→ Activity:
The full set of entries, reproduced exactly, is the expected answer.

→ Data supplied:
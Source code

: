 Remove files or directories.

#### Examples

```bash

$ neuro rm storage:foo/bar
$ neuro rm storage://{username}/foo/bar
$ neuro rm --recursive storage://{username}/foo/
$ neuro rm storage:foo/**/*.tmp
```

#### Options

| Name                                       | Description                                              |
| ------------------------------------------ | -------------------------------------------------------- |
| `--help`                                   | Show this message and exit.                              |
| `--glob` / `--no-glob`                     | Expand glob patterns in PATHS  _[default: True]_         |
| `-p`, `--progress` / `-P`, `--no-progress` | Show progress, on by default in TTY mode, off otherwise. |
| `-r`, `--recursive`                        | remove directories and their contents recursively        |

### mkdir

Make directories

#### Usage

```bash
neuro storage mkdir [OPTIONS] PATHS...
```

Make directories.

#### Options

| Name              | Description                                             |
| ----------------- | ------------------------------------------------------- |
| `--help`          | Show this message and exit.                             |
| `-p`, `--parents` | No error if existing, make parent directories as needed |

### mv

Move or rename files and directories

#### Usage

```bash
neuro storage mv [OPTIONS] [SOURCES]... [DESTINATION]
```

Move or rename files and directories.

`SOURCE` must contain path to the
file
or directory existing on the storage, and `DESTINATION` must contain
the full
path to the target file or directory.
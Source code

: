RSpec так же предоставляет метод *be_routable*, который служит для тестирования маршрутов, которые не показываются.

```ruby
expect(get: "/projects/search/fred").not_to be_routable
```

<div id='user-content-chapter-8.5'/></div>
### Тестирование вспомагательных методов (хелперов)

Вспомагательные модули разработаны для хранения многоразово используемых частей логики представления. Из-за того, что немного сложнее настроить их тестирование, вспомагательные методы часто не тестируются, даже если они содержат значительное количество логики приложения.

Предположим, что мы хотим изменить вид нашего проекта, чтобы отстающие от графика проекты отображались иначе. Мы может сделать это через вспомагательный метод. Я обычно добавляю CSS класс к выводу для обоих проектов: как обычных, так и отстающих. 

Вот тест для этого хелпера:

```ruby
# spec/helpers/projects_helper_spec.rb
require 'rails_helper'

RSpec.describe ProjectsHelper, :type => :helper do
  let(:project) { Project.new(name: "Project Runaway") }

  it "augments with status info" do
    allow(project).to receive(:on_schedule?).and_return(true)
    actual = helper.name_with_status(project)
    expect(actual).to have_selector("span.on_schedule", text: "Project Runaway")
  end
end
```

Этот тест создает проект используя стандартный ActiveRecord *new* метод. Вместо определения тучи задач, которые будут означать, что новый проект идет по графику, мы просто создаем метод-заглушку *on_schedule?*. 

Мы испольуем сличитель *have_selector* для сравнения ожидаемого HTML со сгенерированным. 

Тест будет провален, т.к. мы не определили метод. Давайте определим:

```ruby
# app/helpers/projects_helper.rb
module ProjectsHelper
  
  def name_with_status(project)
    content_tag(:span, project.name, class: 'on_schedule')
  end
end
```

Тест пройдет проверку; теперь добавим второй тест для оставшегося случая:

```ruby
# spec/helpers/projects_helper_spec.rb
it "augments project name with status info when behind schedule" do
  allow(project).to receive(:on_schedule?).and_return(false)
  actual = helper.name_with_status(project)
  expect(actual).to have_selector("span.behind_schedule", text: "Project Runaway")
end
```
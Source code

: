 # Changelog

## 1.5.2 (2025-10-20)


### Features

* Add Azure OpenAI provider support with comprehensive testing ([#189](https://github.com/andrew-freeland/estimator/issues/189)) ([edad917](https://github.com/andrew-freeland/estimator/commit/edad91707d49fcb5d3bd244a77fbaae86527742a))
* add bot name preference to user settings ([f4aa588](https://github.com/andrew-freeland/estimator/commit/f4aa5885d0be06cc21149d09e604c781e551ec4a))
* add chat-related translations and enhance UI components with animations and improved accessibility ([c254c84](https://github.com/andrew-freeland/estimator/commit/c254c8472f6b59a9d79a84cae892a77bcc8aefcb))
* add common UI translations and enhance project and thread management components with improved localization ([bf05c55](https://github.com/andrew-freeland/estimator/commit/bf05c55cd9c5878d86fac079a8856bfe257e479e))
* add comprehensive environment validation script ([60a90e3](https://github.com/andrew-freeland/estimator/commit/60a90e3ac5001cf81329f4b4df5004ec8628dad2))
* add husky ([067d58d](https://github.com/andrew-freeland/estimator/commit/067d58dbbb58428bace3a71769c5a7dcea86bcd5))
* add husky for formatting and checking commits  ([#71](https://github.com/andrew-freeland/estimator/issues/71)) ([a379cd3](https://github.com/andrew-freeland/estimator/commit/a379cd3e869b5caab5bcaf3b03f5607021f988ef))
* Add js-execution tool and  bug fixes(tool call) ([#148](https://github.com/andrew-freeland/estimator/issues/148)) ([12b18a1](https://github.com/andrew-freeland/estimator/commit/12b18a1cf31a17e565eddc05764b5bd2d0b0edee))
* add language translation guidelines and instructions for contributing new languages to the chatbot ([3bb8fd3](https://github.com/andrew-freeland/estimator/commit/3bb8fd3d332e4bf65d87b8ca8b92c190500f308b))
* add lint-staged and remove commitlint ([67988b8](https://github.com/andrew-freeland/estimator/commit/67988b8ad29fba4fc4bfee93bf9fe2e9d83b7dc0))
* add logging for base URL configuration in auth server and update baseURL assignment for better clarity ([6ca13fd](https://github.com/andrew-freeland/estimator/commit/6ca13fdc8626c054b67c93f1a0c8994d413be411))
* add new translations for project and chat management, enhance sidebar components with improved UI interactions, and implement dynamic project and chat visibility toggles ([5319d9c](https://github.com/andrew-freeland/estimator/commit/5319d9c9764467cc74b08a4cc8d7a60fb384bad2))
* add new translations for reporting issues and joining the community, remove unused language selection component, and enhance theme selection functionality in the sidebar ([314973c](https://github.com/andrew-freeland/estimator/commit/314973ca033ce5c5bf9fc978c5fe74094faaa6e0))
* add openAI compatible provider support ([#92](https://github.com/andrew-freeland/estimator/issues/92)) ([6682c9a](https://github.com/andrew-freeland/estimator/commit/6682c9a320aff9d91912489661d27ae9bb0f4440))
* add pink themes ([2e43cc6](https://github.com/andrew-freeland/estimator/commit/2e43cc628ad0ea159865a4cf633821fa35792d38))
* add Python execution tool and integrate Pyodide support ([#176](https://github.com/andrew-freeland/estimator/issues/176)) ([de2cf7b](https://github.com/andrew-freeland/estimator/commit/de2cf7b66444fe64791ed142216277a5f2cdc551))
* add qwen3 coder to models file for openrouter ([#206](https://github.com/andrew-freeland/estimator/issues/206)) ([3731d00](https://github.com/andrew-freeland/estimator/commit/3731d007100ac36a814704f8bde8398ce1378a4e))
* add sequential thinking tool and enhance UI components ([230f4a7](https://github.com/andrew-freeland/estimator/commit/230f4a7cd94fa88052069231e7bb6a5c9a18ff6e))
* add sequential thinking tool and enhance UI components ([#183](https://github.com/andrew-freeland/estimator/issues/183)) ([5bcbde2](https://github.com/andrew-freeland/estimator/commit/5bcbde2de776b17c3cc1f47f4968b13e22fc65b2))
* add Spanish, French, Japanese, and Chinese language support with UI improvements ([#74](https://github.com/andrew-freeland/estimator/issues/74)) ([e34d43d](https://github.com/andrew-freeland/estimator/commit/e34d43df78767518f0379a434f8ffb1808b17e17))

→ Problem solution:
Source code

: Remove files or directories.

#### Examples

```bash

$ neuro rm storage:foo/bar
$ neuro rm storage://{username}/foo/bar
$ neuro rm --recursive storage://{username}/foo/
$ neuro rm storage:foo/**/*.tmp
```

#### Options

| Name                                       | Description                                              |
| ------------------------------------------ | -------------------------------------------------------- |
| `--help`                                   | Show this message and exit.                              |
| `--glob` / `--no-glob`                     | Expand glob patterns in PATHS  _[default: True]_         |
| `-p`, `--progress` / `-P`, `--no-progress` | Show progress, on by default in TTY mode, off otherwise. |
| `-r`, `--recursive`                        | remove directories and their contents recursively        |

### mkdir

Make directories

#### Usage

```bash
neuro storage mkdir [OPTIONS] PATHS...
```

Make directories.

#### Options

| Name              | Description                                             |
| ----------------- | ------------------------------------------------------- |
| `--help`          | Show this message and exit.                             |
| `-p`, `--parents` | No error if existing, make parent directories as needed |

### mv

Move or rename files and directories

#### Usage

```bash
neuro storage mv [OPTIONS] [SOURCES]... [DESTINATION]
```

Move or rename files and directories.

`SOURCE` must contain path to the
file
or directory existing on the storage, and `DESTINATION` must contain
the full
path to the target file or directory.
Source code

:RSpec так же предоставляет метод *be_routable*, который служит для тестирования маршрутов, которые не показываются.

```ruby
expect(get: "/projects/search/fred").not_to be_routable
```

<div id='user-content-chapter-8.5'/></div>
### Тестирование вспомагательных методов (хелперов)

Вспомагательные модули разработаны для хранения многоразово используемых частей логики представления. Из-за того, что немного сложнее настроить их тестирование, вспомагательные методы часто не тестируются, даже если они содержат значительное количество логики приложения.

Предположим, что мы хотим изменить вид нашего проекта, чтобы отстающие от графика проекты отображались иначе. Мы может сделать это через вспомагательный метод. Я обычно добавляю CSS класс к выводу для обоих проектов: как обычных, так и отстающих. 

Вот тест для этого хелпера:

```ruby
# spec/helpers/projects_helper_spec.rb
require 'rails_helper'

RSpec.describe ProjectsHelper, :type => :helper do
  let(:project) { Project.new(name: "Project Runaway") }

  it "augments with status info" do
    allow(project).to receive(:on_schedule?).and_return(true)
    actual = helper.name_with_status(project)
    expect(actual).to have_selector("span.on_schedule", text: "Project Runaway")
  end
end
```

Этот тест создает проект используя стандартный ActiveRecord *new* метод. Вместо определения тучи задач, которые будут означать, что новый проект идет по графику, мы просто создаем метод-заглушку *on_schedule?*. 

Мы испольуем сличитель *have_selector* для сравнения ожидаемого HTML со сгенерированным. 

Тест будет провален, т.к. мы не определили метод. Давайте определим:

```ruby
# app/helpers/projects_helper.rb
module ProjectsHelper
  
  def name_with_status(project)
    content_tag(:span, project.name, class: 'on_schedule')
  end
end
```

Тест пройдет проверку; теперь добавим второй тест для оставшегося случая:

```ruby
# spec/helpers/projects_helper_spec.rb
it "augments project name with status info when behind schedule" do
  allow(project).to receive(:on_schedule?).and_return(false)
  actual = helper.name_with_status(project)
  expect(actual).to have_selector("span.behind_schedule", text: "Project Runaway")
end
```
Source code

: # Changelog

## 1.5.2 (2025-10-20)


### Features

* Add Azure OpenAI provider support with comprehensive testing ([#189](https://github.com/andrew-freeland/estimator/issues/189)) ([edad917](https://github.com/andrew-freeland/estimator/commit/edad91707d49fcb5d3bd244a77fbaae86527742a))
* add bot name preference to user settings ([f4aa588](https://github.com/andrew-freeland/estimator/commit/f4aa5885d0be06cc21149d09e604c781e551ec4a))
* add chat-related translations and enhance UI components with animations and improved accessibility ([c254c84](https://github.com/andrew-freeland/estimator/commit/c254c8472f6b59a9d79a84cae892a77bcc8aefcb))
* add common UI translations and enhance project and thread management components with improved localization ([bf05c55](https://github.com/andrew-freeland/estimator/commit/bf05c55cd9c5878d86fac079a8856bfe257e479e))
* add comprehensive environment validation script ([60a90e3](https://github.com/andrew-freeland/estimator/commit/60a90e3ac5001cf81329f4b4df5004ec8628dad2))
* add husky ([067d58d](https://github.com/andrew-freeland/estimator/commit/067d58dbbb58428bace3a71769c5a7dcea86bcd5))
* add husky for formatting and checking commits  ([#71](https://github.com/andrew-freeland/estimator/issues/71)) ([a379cd3](https://github.com/andrew-freeland/estimator/commit/a379cd3e869b5caab5bcaf3b03f5607021f988ef))
* Add js-execution tool and  bug fixes(tool call) ([#148](https://github.com/andrew-freeland/estimator/issues/148)) ([12b18a1](https://github.com/andrew-freeland/estimator/commit/12b18a1cf31a17e565eddc05764b5bd2d0b0edee))
* add language translation guidelines and instructions for contributing new languages to the chatbot ([3bb8fd3](https://github.com/andrew-freeland/estimator/commit/3bb8fd3d332e4bf65d87b8ca8b92c190500f308b))
* add lint-staged and remove commitlint ([67988b8](https://github.com/andrew-freeland/estimator/commit/67988b8ad29fba4fc4bfee93bf9fe2e9d83b7dc0))
* add logging for base URL configuration in auth server and update baseURL assignment for better clarity ([6ca13fd](https://github.com/andrew-freeland/estimator/commit/6ca13fdc8626c054b67c93f1a0c8994d413be411))
* add new translations for project and chat management, enhance sidebar components with improved UI interactions, and implement dynamic project and chat visibility toggles ([5319d9c](https://github.com/andrew-freeland/estimator/commit/5319d9c9764467cc74b08a4cc8d7a60fb384bad2))
* add new translations for reporting issues and joining the community, remove unused language selection component, and enhance theme selection functionality in the sidebar ([314973c](https://github.com/andrew-freeland/estimator/commit/314973ca033ce5c5bf9fc978c5fe74094faaa6e0))
* add openAI compatible provider support ([#92](https://github.com/andrew-freeland/estimator/issues/92)) ([6682c9a](https://github.com/andrew-freeland/estimator/commit/6682c9a320aff9d91912489661d27ae9bb0f4440))
* add pink themes ([2e43cc6](https://github.com/andrew-freeland/estimator/commit/2e43cc628ad0ea159865a4cf633821fa35792d38))
* add Python execution tool and integrate Pyodide support ([#176](https://github.com/andrew-freeland/estimator/issues/176)) ([de2cf7b](https://github.com/andrew-freeland/estimator/commit/de2cf7b66444fe64791ed142216277a5f2cdc551))
* add qwen3 coder to models file for openrouter ([#206](https://github.com/andrew-freeland/estimator/issues/206)) ([3731d00](https://github.com/andrew-freeland/estimator/commit/3731d007100ac36a814704f8bde8398ce1378a4e))
* add sequential thinking tool and enhance UI components ([230f4a7](https://github.com/andrew-freeland/estimator/commit/230f4a7cd94fa88052069231e7bb6a5c9a18ff6e))
* add sequential thinking tool and enhance UI components ([#183](https://github.com/andrew-freeland/estimator/issues/183)) ([5bcbde2](https://github.com/andrew-freeland/estimator/commit/5bcbde2de776b17c3cc1f47f4968b13e22fc65b2))
* add Spanish, French, Japanese, and Chinese language support with UI improvements ([#74](https://github.com/andrew-freeland/estimator/issues/74)) ([e34d43d](https://github.com/andrew-freeland/estimator/commit/e34d43df78767518f0379a434f8ffb1808b17e17))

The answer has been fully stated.